_What to work on_
Find the word "blue" in the records below. List each line containing it.

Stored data
····················

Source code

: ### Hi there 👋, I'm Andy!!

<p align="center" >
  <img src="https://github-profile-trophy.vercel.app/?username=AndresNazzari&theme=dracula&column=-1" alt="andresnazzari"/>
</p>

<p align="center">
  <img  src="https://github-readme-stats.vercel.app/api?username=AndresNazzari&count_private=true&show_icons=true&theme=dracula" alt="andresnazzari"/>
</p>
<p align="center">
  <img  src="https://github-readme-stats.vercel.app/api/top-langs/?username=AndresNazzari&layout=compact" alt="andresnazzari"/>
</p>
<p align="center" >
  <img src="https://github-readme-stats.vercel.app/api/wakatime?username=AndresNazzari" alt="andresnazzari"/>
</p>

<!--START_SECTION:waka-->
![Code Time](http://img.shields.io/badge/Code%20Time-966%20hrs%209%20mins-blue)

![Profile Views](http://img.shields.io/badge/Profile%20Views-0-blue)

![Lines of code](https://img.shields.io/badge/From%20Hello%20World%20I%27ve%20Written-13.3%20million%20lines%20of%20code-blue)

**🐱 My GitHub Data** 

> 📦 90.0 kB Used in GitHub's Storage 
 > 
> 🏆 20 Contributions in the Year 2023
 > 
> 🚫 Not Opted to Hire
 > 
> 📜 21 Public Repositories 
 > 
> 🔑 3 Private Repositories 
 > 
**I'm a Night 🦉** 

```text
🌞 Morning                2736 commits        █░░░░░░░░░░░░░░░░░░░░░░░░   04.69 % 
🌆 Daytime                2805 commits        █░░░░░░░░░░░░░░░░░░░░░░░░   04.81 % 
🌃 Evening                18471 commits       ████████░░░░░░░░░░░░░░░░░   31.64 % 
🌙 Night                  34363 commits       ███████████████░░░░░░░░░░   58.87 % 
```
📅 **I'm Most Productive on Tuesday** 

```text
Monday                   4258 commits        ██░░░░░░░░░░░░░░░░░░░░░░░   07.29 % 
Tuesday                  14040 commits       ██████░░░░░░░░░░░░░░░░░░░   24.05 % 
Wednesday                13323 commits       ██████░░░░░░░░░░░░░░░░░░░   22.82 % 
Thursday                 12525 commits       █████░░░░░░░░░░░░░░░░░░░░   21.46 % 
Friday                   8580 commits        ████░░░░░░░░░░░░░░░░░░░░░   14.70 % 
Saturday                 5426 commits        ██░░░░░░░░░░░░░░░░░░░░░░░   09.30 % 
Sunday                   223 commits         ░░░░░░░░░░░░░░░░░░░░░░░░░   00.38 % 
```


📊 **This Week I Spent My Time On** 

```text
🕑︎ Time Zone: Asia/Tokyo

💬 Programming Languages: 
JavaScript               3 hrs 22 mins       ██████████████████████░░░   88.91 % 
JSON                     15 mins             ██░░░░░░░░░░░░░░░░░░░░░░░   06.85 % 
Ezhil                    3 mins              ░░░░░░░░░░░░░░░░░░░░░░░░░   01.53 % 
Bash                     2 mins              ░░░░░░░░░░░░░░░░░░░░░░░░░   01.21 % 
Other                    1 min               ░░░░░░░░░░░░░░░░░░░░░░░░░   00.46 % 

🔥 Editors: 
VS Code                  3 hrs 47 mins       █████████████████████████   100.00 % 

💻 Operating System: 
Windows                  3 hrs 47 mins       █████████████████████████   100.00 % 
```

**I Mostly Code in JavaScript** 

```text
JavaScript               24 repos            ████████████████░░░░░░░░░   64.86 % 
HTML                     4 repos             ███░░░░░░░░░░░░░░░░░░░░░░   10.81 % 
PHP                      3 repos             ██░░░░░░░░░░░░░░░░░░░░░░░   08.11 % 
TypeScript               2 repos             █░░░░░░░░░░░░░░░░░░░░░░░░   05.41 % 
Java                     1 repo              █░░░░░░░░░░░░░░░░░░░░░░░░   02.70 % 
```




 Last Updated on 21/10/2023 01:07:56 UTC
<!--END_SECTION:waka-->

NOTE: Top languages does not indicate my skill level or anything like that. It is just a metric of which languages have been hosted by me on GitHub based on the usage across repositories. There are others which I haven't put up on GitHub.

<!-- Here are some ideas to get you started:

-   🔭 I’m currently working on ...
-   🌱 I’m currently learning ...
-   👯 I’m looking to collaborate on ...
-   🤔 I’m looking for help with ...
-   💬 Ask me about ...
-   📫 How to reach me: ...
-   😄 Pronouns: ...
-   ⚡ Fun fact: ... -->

····················

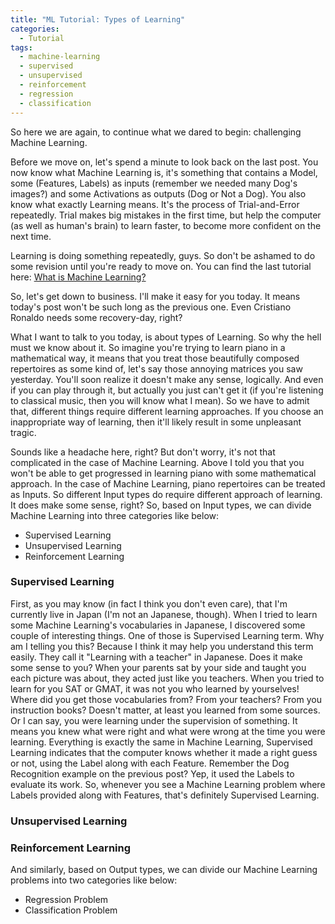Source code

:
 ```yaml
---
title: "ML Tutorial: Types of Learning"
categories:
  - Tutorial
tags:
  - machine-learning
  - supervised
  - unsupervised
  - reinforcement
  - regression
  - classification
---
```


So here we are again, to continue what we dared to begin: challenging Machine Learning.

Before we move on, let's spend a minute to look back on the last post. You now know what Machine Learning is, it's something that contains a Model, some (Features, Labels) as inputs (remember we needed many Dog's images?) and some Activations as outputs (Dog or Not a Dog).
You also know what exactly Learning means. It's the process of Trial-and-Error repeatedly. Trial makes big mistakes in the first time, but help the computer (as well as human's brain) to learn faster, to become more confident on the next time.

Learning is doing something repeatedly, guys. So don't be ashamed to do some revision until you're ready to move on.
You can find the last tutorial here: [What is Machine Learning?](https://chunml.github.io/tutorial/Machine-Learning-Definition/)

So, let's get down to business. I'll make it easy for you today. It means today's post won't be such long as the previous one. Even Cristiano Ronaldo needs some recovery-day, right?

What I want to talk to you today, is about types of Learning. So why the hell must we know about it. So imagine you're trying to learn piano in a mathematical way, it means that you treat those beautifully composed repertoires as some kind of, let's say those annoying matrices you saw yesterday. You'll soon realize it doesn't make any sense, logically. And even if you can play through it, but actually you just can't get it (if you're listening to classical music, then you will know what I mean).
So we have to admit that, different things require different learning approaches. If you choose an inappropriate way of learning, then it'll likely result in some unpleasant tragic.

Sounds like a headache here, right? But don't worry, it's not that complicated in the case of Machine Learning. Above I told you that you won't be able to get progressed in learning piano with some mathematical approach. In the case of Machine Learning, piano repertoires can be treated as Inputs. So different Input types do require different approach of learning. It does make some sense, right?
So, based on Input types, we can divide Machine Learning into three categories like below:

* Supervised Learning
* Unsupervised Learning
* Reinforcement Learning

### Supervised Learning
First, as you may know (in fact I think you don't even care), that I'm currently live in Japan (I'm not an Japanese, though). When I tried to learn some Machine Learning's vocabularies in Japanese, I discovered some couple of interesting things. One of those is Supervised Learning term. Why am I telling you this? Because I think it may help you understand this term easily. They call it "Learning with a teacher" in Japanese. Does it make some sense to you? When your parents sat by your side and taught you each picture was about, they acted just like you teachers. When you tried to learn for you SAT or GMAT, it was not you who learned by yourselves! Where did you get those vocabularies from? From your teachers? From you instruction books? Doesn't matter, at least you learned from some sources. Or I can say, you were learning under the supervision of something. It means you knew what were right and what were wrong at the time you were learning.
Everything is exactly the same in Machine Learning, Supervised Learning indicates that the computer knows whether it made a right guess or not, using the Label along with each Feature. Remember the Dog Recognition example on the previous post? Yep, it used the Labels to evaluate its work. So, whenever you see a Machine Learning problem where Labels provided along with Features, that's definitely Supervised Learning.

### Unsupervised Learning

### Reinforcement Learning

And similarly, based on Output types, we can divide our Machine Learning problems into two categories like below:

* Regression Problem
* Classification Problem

····················

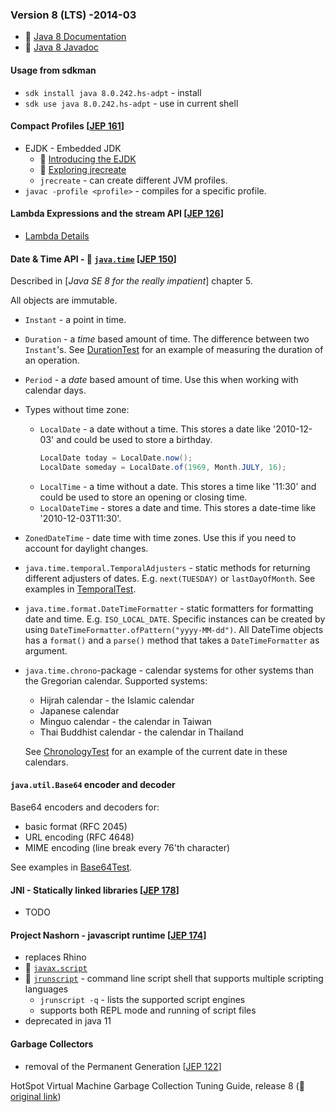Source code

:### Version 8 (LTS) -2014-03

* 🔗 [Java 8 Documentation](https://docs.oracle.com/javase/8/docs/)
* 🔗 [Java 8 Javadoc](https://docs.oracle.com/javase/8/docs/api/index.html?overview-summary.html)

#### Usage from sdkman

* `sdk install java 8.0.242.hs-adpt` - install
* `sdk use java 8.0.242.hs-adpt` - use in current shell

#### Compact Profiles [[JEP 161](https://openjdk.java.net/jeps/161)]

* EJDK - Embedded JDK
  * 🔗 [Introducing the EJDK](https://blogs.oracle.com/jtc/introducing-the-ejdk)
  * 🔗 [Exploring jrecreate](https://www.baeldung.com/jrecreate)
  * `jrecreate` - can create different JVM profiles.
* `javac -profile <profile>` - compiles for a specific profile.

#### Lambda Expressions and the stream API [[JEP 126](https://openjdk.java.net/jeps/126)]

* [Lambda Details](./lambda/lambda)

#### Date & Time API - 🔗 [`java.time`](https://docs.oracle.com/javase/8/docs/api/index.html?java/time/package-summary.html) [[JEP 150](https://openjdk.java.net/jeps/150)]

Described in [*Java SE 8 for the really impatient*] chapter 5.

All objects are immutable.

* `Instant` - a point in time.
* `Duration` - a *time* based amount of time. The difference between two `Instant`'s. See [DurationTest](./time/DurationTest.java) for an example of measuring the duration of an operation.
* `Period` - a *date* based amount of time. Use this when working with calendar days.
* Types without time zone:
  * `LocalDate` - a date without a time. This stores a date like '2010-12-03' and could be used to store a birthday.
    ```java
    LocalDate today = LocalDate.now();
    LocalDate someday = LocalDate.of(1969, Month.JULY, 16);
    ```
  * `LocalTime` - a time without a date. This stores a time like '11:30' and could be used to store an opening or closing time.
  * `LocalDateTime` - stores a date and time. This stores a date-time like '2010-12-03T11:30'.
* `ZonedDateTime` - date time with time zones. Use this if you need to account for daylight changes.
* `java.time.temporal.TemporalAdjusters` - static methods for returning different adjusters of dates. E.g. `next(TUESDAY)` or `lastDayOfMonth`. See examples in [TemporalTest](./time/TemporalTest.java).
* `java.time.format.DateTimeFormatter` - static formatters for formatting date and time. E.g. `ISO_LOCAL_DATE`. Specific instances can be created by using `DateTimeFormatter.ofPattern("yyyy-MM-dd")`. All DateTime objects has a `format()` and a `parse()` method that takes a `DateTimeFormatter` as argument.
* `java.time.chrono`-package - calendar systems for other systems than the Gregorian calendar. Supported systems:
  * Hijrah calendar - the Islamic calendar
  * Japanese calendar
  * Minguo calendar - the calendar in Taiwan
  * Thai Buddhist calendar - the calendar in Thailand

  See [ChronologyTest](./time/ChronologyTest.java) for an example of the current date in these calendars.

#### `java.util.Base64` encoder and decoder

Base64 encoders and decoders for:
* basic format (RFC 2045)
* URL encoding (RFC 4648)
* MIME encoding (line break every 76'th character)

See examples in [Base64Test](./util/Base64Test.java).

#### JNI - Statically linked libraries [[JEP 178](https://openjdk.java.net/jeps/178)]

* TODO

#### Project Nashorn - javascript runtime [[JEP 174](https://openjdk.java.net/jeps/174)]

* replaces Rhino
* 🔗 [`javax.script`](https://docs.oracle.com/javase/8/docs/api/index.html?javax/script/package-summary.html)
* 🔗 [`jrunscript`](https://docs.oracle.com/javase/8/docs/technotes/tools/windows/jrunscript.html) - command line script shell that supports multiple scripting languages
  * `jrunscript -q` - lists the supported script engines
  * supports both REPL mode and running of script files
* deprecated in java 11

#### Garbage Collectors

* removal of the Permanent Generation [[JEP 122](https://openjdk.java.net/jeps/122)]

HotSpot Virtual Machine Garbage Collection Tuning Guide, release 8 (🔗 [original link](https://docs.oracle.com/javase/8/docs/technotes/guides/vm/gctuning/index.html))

····················

_Output of the exercise_
![Code Time](http://img.shields.io/badge/Code%20Time-966%20hrs%209%20mins-blue)
![Profile Views](http://img.shields.io/badge/Profile%20Views-0-blue)
![Lines of code](https://img.shields.io/badge/From%20Hello%20World%20I%27ve%20Written-13.3%20million%20lines%20of%20code-blue)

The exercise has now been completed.